_Exercise requirements_: Using the data beneath this instruction, retype only the lines from the one that contains "99. Title=Understanding Spacecraft" down to the one that contains "Sample usage= Goddard", both included, exactly as they appear.

_Entries provided_:

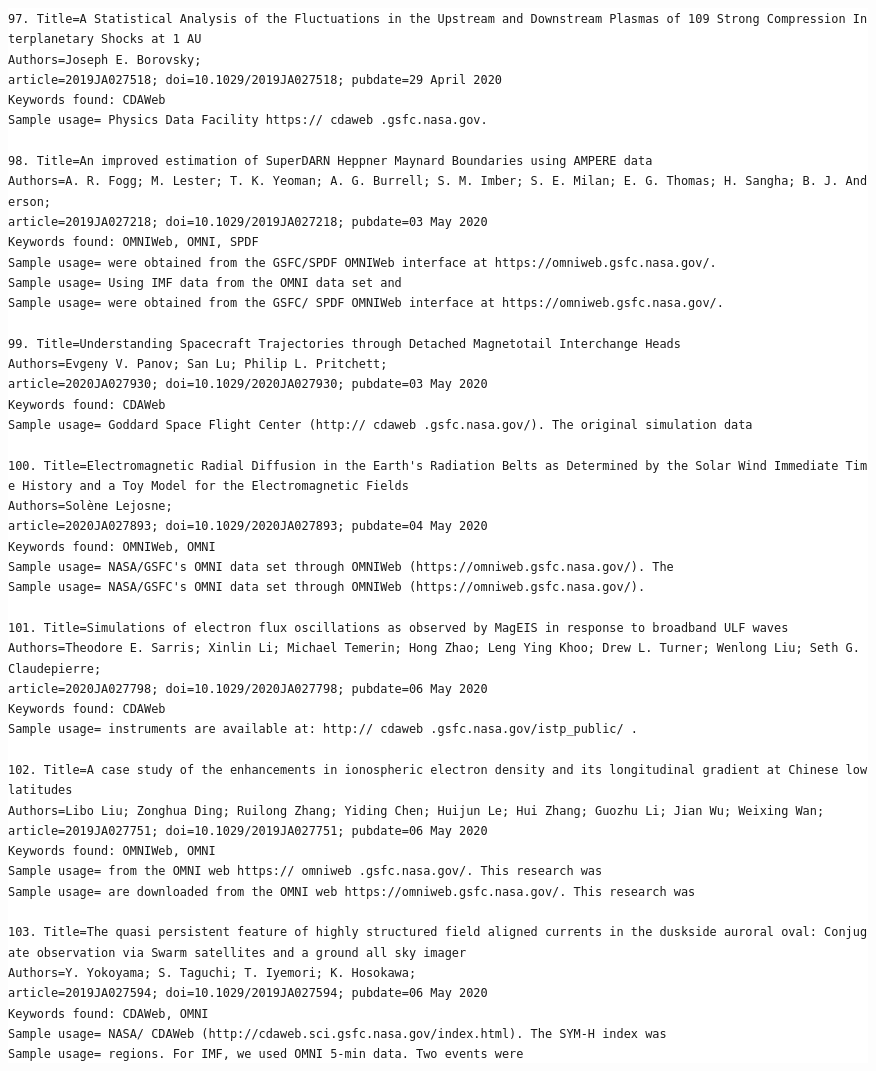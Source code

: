     97. Title=A Statistical Analysis of the Fluctuations in the Upstream and Downstream Plasmas of 109 Strong Compression Interplanetary Shocks at 1 AU
    Authors=Joseph E. Borovsky;
    article=2019JA027518; doi=10.1029/2019JA027518; pubdate=29 April 2020
    Keywords found: CDAWeb
    Sample usage= Physics Data Facility https:// cdaweb .gsfc.nasa.gov.

    98. Title=An improved estimation of SuperDARN Heppner Maynard Boundaries using AMPERE data
    Authors=A. R. Fogg; M. Lester; T. K. Yeoman; A. G. Burrell; S. M. Imber; S. E. Milan; E. G. Thomas; H. Sangha; B. J. Anderson;
    article=2019JA027218; doi=10.1029/2019JA027218; pubdate=03 May 2020
    Keywords found: OMNIWeb, OMNI, SPDF
    Sample usage= were obtained from the GSFC/SPDF OMNIWeb interface at https://omniweb.gsfc.nasa.gov/.
    Sample usage= Using IMF data from the OMNI data set and
    Sample usage= were obtained from the GSFC/ SPDF OMNIWeb interface at https://omniweb.gsfc.nasa.gov/.

    99. Title=Understanding Spacecraft Trajectories through Detached Magnetotail Interchange Heads
    Authors=Evgeny V. Panov; San Lu; Philip L. Pritchett;
    article=2020JA027930; doi=10.1029/2020JA027930; pubdate=03 May 2020
    Keywords found: CDAWeb
    Sample usage= Goddard Space Flight Center (http:// cdaweb .gsfc.nasa.gov/). The original simulation data

    100. Title=Electromagnetic Radial Diffusion in the Earth's Radiation Belts as Determined by the Solar Wind Immediate Time History and a Toy Model for the Electromagnetic Fields
    Authors=Solène Lejosne;
    article=2020JA027893; doi=10.1029/2020JA027893; pubdate=04 May 2020
    Keywords found: OMNIWeb, OMNI
    Sample usage= NASA/GSFC's OMNI data set through OMNIWeb (https://omniweb.gsfc.nasa.gov/). The
    Sample usage= NASA/GSFC's OMNI data set through OMNIWeb (https://omniweb.gsfc.nasa.gov/).

    101. Title=Simulations of electron flux oscillations as observed by MagEIS in response to broadband ULF waves
    Authors=Theodore E. Sarris; Xinlin Li; Michael Temerin; Hong Zhao; Leng Ying Khoo; Drew L. Turner; Wenlong Liu; Seth G. Claudepierre;
    article=2020JA027798; doi=10.1029/2020JA027798; pubdate=06 May 2020
    Keywords found: CDAWeb
    Sample usage= instruments are available at: http:// cdaweb .gsfc.nasa.gov/istp_public/ .

    102. Title=A case study of the enhancements in ionospheric electron density and its longitudinal gradient at Chinese low latitudes
    Authors=Libo Liu; Zonghua Ding; Ruilong Zhang; Yiding Chen; Huijun Le; Hui Zhang; Guozhu Li; Jian Wu; Weixing Wan;
    article=2019JA027751; doi=10.1029/2019JA027751; pubdate=06 May 2020
    Keywords found: OMNIWeb, OMNI
    Sample usage= from the OMNI web https:// omniweb .gsfc.nasa.gov/. This research was
    Sample usage= are downloaded from the OMNI web https://omniweb.gsfc.nasa.gov/. This research was

    103. Title=The quasi persistent feature of highly structured field aligned currents in the duskside auroral oval: Conjugate observation via Swarm satellites and a ground all sky imager
    Authors=Y. Yokoyama; S. Taguchi; T. Iyemori; K. Hosokawa;
    article=2019JA027594; doi=10.1029/2019JA027594; pubdate=06 May 2020
    Keywords found: CDAWeb, OMNI
    Sample usage= NASA/ CDAWeb (http://cdaweb.sci.gsfc.nasa.gov/index.html). The SYM-H index was
    Sample usage= regions. For IMF, we used OMNI 5-min data. Two events were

_Solution to the exercise_:
    99. Title=Understanding Spacecraft Trajectories through Detached Magnetotail Interchange Heads
    Authors=Evgeny V. Panov; San Lu; Philip L. Pritchett;
    article=2020JA027930; doi=10.1029/2020JA027930; pubdate=03 May 2020
    Keywords found: CDAWeb
    Sample usage= Goddard Space Flight Center (http:// cdaweb .gsfc.nasa.gov/). The original simulation data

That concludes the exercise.